Letting Go

I don’t think I believe in letting go—at least not in the way people often talk about it.

To me, it’s not about releasing something and watching it disappear. I think what actually happens is this: we learn how to live with it. Some experiences might fade more easily than others, but a lot of what we go through, especially the harder things, stays with us in some form.

We’re quick to say we’ve accepted something or that we’ve moved on. But have we really let it go? Or have we just found a way to carry it differently?

Every experience we have, the grief, pain, joy, struggle, becomes part of us. It shapes who we are. If we truly let go of everything, we wouldn’t have the perspective or insight that comes with age. Those experiences build the framework for the wisdom we carry later in life.

I think grief, especially, is something that doesn’t go away. It changes, maybe. It softens over time. But it doesn’t leave you. You grow with it. You get stronger, not because you’ve let it go, but because you’ve made space for it. You’ve learned how to keep moving with it. It will always live with you.

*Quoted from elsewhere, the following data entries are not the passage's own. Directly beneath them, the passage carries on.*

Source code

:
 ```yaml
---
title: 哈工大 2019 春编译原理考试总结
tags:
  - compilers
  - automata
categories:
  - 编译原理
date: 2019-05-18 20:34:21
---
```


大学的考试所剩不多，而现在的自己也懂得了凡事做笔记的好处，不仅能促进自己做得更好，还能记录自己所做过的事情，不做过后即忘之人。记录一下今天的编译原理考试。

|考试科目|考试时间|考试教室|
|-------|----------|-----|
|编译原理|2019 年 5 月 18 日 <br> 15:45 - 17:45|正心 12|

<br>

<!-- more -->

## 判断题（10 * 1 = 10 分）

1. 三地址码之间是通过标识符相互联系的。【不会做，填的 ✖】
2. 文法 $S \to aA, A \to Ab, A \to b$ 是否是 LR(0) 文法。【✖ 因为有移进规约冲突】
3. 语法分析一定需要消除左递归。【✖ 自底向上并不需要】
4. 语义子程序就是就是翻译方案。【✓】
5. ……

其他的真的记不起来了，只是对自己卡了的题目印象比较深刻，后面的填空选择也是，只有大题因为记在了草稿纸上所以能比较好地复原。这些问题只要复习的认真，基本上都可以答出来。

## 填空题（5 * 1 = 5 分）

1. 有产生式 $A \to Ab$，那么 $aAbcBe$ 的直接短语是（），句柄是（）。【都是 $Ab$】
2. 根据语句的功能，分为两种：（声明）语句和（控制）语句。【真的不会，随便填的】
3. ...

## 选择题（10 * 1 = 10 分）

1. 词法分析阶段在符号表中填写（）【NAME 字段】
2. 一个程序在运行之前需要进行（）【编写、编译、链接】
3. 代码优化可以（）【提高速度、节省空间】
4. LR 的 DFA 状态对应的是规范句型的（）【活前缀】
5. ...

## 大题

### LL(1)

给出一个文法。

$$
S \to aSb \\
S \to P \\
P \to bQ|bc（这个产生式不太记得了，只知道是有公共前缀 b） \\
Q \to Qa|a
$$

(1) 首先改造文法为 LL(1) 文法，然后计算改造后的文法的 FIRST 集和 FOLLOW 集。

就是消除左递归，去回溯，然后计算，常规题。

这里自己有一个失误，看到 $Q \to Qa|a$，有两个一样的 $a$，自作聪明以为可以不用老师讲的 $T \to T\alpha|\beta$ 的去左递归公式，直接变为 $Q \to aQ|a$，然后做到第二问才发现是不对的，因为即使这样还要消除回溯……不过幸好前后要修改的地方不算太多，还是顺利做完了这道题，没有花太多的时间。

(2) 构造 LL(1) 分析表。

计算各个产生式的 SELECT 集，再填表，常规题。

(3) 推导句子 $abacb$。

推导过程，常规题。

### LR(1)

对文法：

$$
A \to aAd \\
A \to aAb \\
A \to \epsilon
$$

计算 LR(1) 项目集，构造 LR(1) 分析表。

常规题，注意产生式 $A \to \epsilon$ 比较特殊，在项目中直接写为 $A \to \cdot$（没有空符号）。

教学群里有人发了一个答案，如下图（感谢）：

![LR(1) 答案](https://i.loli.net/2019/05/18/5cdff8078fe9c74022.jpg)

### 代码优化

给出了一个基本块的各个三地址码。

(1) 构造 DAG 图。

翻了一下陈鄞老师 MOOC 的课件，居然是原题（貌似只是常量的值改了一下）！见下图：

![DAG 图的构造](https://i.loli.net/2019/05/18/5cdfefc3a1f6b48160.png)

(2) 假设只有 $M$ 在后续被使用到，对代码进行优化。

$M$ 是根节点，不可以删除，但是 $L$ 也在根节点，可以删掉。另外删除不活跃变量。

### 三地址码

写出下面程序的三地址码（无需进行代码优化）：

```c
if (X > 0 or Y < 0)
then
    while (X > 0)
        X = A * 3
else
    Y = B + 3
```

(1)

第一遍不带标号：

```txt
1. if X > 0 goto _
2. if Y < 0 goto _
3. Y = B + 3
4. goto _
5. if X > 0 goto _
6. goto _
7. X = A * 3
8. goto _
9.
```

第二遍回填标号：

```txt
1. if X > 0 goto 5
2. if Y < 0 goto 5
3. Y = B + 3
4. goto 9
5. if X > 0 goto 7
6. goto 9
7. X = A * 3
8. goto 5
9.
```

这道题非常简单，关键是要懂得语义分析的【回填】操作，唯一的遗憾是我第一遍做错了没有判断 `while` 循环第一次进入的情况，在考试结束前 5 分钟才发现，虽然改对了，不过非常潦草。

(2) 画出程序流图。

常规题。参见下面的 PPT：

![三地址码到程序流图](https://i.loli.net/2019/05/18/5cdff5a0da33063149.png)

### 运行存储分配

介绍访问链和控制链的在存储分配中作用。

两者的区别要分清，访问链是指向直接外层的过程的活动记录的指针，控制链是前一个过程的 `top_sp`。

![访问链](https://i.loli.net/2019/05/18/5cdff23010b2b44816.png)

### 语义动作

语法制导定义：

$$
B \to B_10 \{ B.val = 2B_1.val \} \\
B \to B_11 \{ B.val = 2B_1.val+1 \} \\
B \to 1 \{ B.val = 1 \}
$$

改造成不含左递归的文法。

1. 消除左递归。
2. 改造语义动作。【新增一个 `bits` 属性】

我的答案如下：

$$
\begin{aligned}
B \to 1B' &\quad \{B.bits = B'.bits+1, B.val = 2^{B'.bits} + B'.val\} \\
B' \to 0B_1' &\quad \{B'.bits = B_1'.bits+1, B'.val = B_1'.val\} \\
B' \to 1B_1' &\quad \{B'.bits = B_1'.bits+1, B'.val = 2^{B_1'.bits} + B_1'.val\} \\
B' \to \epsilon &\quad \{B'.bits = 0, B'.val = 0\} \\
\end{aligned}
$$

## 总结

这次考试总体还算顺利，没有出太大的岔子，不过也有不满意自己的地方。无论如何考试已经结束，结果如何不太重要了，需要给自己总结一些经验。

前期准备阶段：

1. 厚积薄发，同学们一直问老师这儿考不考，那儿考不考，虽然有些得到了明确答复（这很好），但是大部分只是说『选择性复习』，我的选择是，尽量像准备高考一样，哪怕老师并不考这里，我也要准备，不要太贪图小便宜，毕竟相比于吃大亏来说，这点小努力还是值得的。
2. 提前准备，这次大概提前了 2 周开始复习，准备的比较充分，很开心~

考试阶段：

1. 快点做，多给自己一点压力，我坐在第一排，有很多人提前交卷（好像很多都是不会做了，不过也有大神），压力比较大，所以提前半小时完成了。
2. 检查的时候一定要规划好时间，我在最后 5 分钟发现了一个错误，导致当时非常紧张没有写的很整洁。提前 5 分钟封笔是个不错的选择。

That’s part of the human experience. As we age, we collect stories (some heavy, some light) and they shape how we see the world. That’s the kind of wisdom I’m talking about. Not the kind that’s warned about in scripture, but the kind that helps us better understand and support one another.

So maybe “letting go” isn’t the goal at all.


Maybe it’s learning how to live in a way where the things we carry don’t rule us but teach us.